**EXERCISE AIM:**
Please set out each line below exactly as it stands, without the images.

★ ★ ★

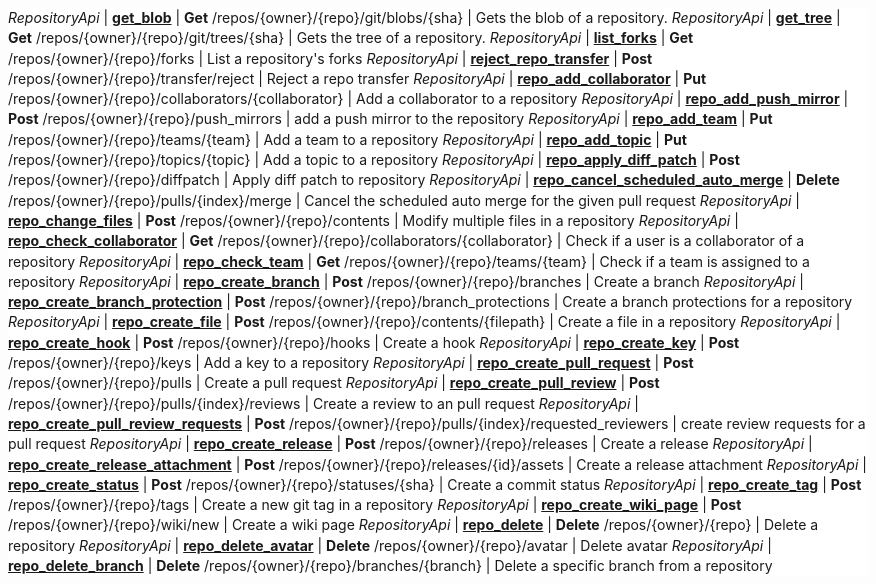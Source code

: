 *RepositoryApi* | [**get_blob**](docs/RepositoryApi.md#get_blob) | **Get** /repos/{owner}/{repo}/git/blobs/{sha} | Gets the blob of a repository.
*RepositoryApi* | [**get_tree**](docs/RepositoryApi.md#get_tree) | **Get** /repos/{owner}/{repo}/git/trees/{sha} | Gets the tree of a repository.
*RepositoryApi* | [**list_forks**](docs/RepositoryApi.md#list_forks) | **Get** /repos/{owner}/{repo}/forks | List a repository&#39;s forks
*RepositoryApi* | [**reject_repo_transfer**](docs/RepositoryApi.md#reject_repo_transfer) | **Post** /repos/{owner}/{repo}/transfer/reject | Reject a repo transfer
*RepositoryApi* | [**repo_add_collaborator**](docs/RepositoryApi.md#repo_add_collaborator) | **Put** /repos/{owner}/{repo}/collaborators/{collaborator} | Add a collaborator to a repository
*RepositoryApi* | [**repo_add_push_mirror**](docs/RepositoryApi.md#repo_add_push_mirror) | **Post** /repos/{owner}/{repo}/push_mirrors | add a push mirror to the repository
*RepositoryApi* | [**repo_add_team**](docs/RepositoryApi.md#repo_add_team) | **Put** /repos/{owner}/{repo}/teams/{team} | Add a team to a repository
*RepositoryApi* | [**repo_add_topic**](docs/RepositoryApi.md#repo_add_topic) | **Put** /repos/{owner}/{repo}/topics/{topic} | Add a topic to a repository
*RepositoryApi* | [**repo_apply_diff_patch**](docs/RepositoryApi.md#repo_apply_diff_patch) | **Post** /repos/{owner}/{repo}/diffpatch | Apply diff patch to repository
*RepositoryApi* | [**repo_cancel_scheduled_auto_merge**](docs/RepositoryApi.md#repo_cancel_scheduled_auto_merge) | **Delete** /repos/{owner}/{repo}/pulls/{index}/merge | Cancel the scheduled auto merge for the given pull request
*RepositoryApi* | [**repo_change_files**](docs/RepositoryApi.md#repo_change_files) | **Post** /repos/{owner}/{repo}/contents | Modify multiple files in a repository
*RepositoryApi* | [**repo_check_collaborator**](docs/RepositoryApi.md#repo_check_collaborator) | **Get** /repos/{owner}/{repo}/collaborators/{collaborator} | Check if a user is a collaborator of a repository
*RepositoryApi* | [**repo_check_team**](docs/RepositoryApi.md#repo_check_team) | **Get** /repos/{owner}/{repo}/teams/{team} | Check if a team is assigned to a repository
*RepositoryApi* | [**repo_create_branch**](docs/RepositoryApi.md#repo_create_branch) | **Post** /repos/{owner}/{repo}/branches | Create a branch
*RepositoryApi* | [**repo_create_branch_protection**](docs/RepositoryApi.md#repo_create_branch_protection) | **Post** /repos/{owner}/{repo}/branch_protections | Create a branch protections for a repository
*RepositoryApi* | [**repo_create_file**](docs/RepositoryApi.md#repo_create_file) | **Post** /repos/{owner}/{repo}/contents/{filepath} | Create a file in a repository
*RepositoryApi* | [**repo_create_hook**](docs/RepositoryApi.md#repo_create_hook) | **Post** /repos/{owner}/{repo}/hooks | Create a hook
*RepositoryApi* | [**repo_create_key**](docs/RepositoryApi.md#repo_create_key) | **Post** /repos/{owner}/{repo}/keys | Add a key to a repository
*RepositoryApi* | [**repo_create_pull_request**](docs/RepositoryApi.md#repo_create_pull_request) | **Post** /repos/{owner}/{repo}/pulls | Create a pull request
*RepositoryApi* | [**repo_create_pull_review**](docs/RepositoryApi.md#repo_create_pull_review) | **Post** /repos/{owner}/{repo}/pulls/{index}/reviews | Create a review to an pull request
*RepositoryApi* | [**repo_create_pull_review_requests**](docs/RepositoryApi.md#repo_create_pull_review_requests) | **Post** /repos/{owner}/{repo}/pulls/{index}/requested_reviewers | create review requests for a pull request
*RepositoryApi* | [**repo_create_release**](docs/RepositoryApi.md#repo_create_release) | **Post** /repos/{owner}/{repo}/releases | Create a release
*RepositoryApi* | [**repo_create_release_attachment**](docs/RepositoryApi.md#repo_create_release_attachment) | **Post** /repos/{owner}/{repo}/releases/{id}/assets | Create a release attachment
*RepositoryApi* | [**repo_create_status**](docs/RepositoryApi.md#repo_create_status) | **Post** /repos/{owner}/{repo}/statuses/{sha} | Create a commit status
*RepositoryApi* | [**repo_create_tag**](docs/RepositoryApi.md#repo_create_tag) | **Post** /repos/{owner}/{repo}/tags | Create a new git tag in a repository
*RepositoryApi* | [**repo_create_wiki_page**](docs/RepositoryApi.md#repo_create_wiki_page) | **Post** /repos/{owner}/{repo}/wiki/new | Create a wiki page
*RepositoryApi* | [**repo_delete**](docs/RepositoryApi.md#repo_delete) | **Delete** /repos/{owner}/{repo} | Delete a repository
*RepositoryApi* | [**repo_delete_avatar**](docs/RepositoryApi.md#repo_delete_avatar) | **Delete** /repos/{owner}/{repo}/avatar | Delete avatar
*RepositoryApi* | [**repo_delete_branch**](docs/RepositoryApi.md#repo_delete_branch) | **Delete** /repos/{owner}/{repo}/branches/{branch} | Delete a specific branch from a repository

★ ★ ★

**SOLUTION TO THE EXERCISE:**
Source code

: *RepositoryApi* | [**get_blob**](docs/RepositoryApi.md#get_blob) | **Get** /repos/{owner}/{repo}/git/blobs/{sha} | Gets the blob of a repository.
*RepositoryApi* | [**get_tree**](docs/RepositoryApi.md#get_tree) | **Get** /repos/{owner}/{repo}/git/trees/{sha} | Gets the tree of a repository.
*RepositoryApi* | [**list_forks**](docs/RepositoryApi.md#list_forks) | **Get** /repos/{owner}/{repo}/forks | List a repository&#39;s forks
*RepositoryApi* | [**reject_repo_transfer**](docs/RepositoryApi.md#reject_repo_transfer) | **Post** /repos/{owner}/{repo}/transfer/reject | Reject a repo transfer
*RepositoryApi* | [**repo_add_collaborator**](docs/RepositoryApi.md#repo_add_collaborator) | **Put** /repos/{owner}/{repo}/collaborators/{collaborator} | Add a collaborator to a repository
*RepositoryApi* | [**repo_add_push_mirror**](docs/RepositoryApi.md#repo_add_push_mirror) | **Post** /repos/{owner}/{repo}/push_mirrors | add a push mirror to the repository
*RepositoryApi* | [**repo_add_team**](docs/RepositoryApi.md#repo_add_team) | **Put** /repos/{owner}/{repo}/teams/{team} | Add a team to a repository
*RepositoryApi* | [**repo_add_topic**](docs/RepositoryApi.md#repo_add_topic) | **Put** /repos/{owner}/{repo}/topics/{topic} | Add a topic to a repository
*RepositoryApi* | [**repo_apply_diff_patch**](docs/RepositoryApi.md#repo_apply_diff_patch) | **Post** /repos/{owner}/{repo}/diffpatch | Apply diff patch to repository
*RepositoryApi* | [**repo_cancel_scheduled_auto_merge**](docs/RepositoryApi.md#repo_cancel_scheduled_auto_merge) | **Delete** /repos/{owner}/{repo}/pulls/{index}/merge | Cancel the scheduled auto merge for the given pull request
*RepositoryApi* | [**repo_change_files**](docs/RepositoryApi.md#repo_change_files) | **Post** /repos/{owner}/{repo}/contents | Modify multiple files in a repository
*RepositoryApi* | [**repo_check_collaborator**](docs/RepositoryApi.md#repo_check_collaborator) | **Get** /repos/{owner}/{repo}/collaborators/{collaborator} | Check if a user is a collaborator of a repository
*RepositoryApi* | [**repo_check_team**](docs/RepositoryApi.md#repo_check_team) | **Get** /repos/{owner}/{repo}/teams/{team} | Check if a team is assigned to a repository
*RepositoryApi* | [**repo_create_branch**](docs/RepositoryApi.md#repo_create_branch) | **Post** /repos/{owner}/{repo}/branches | Create a branch
*RepositoryApi* | [**repo_create_branch_protection**](docs/RepositoryApi.md#repo_create_branch_protection) | **Post** /repos/{owner}/{repo}/branch_protections | Create a branch protections for a repository
*RepositoryApi* | [**repo_create_file**](docs/RepositoryApi.md#repo_create_file) | **Post** /repos/{owner}/{repo}/contents/{filepath} | Create a file in a repository
*RepositoryApi* | [**repo_create_hook**](docs/RepositoryApi.md#repo_create_hook) | **Post** /repos/{owner}/{repo}/hooks | Create a hook
*RepositoryApi* | [**repo_create_key**](docs/RepositoryApi.md#repo_create_key) | **Post** /repos/{owner}/{repo}/keys | Add a key to a repository
*RepositoryApi* | [**repo_create_pull_request**](docs/RepositoryApi.md#repo_create_pull_request) | **Post** /repos/{owner}/{repo}/pulls | Create a pull request
*RepositoryApi* | [**repo_create_pull_review**](docs/RepositoryApi.md#repo_create_pull_review) | **Post** /repos/{owner}/{repo}/pulls/{index}/reviews | Create a review to an pull request
*RepositoryApi* | [**repo_create_pull_review_requests**](docs/RepositoryApi.md#repo_create_pull_review_requests) | **Post** /repos/{owner}/{repo}/pulls/{index}/requested_reviewers | create review requests for a pull request
*RepositoryApi* | [**repo_create_release**](docs/RepositoryApi.md#repo_create_release) | **Post** /repos/{owner}/{repo}/releases | Create a release
*RepositoryApi* | [**repo_create_release_attachment**](docs/RepositoryApi.md#repo_create_release_attachment) | **Post** /repos/{owner}/{repo}/releases/{id}/assets | Create a release attachment
*RepositoryApi* | [**repo_create_status**](docs/RepositoryApi.md#repo_create_status) | **Post** /repos/{owner}/{repo}/statuses/{sha} | Create a commit status
*RepositoryApi* | [**repo_create_tag**](docs/RepositoryApi.md#repo_create_tag) | **Post** /repos/{owner}/{repo}/tags | Create a new git tag in a repository
*RepositoryApi* | [**repo_create_wiki_page**](docs/RepositoryApi.md#repo_create_wiki_page) | **Post** /repos/{owner}/{repo}/wiki/new | Create a wiki page
*RepositoryApi* | [**repo_delete**](docs/RepositoryApi.md#repo_delete) | **Delete** /repos/{owner}/{repo} | Delete a repository
*RepositoryApi* | [**repo_delete_avatar**](docs/RepositoryApi.md#repo_delete_avatar) | **Delete** /repos/{owner}/{repo}/avatar | Delete avatar
*RepositoryApi* | [**repo_delete_branch**](docs/RepositoryApi.md#repo_delete_branch) | **Delete** /repos/{owner}/{repo}/branches/{branch} | Delete a specific branch from a repository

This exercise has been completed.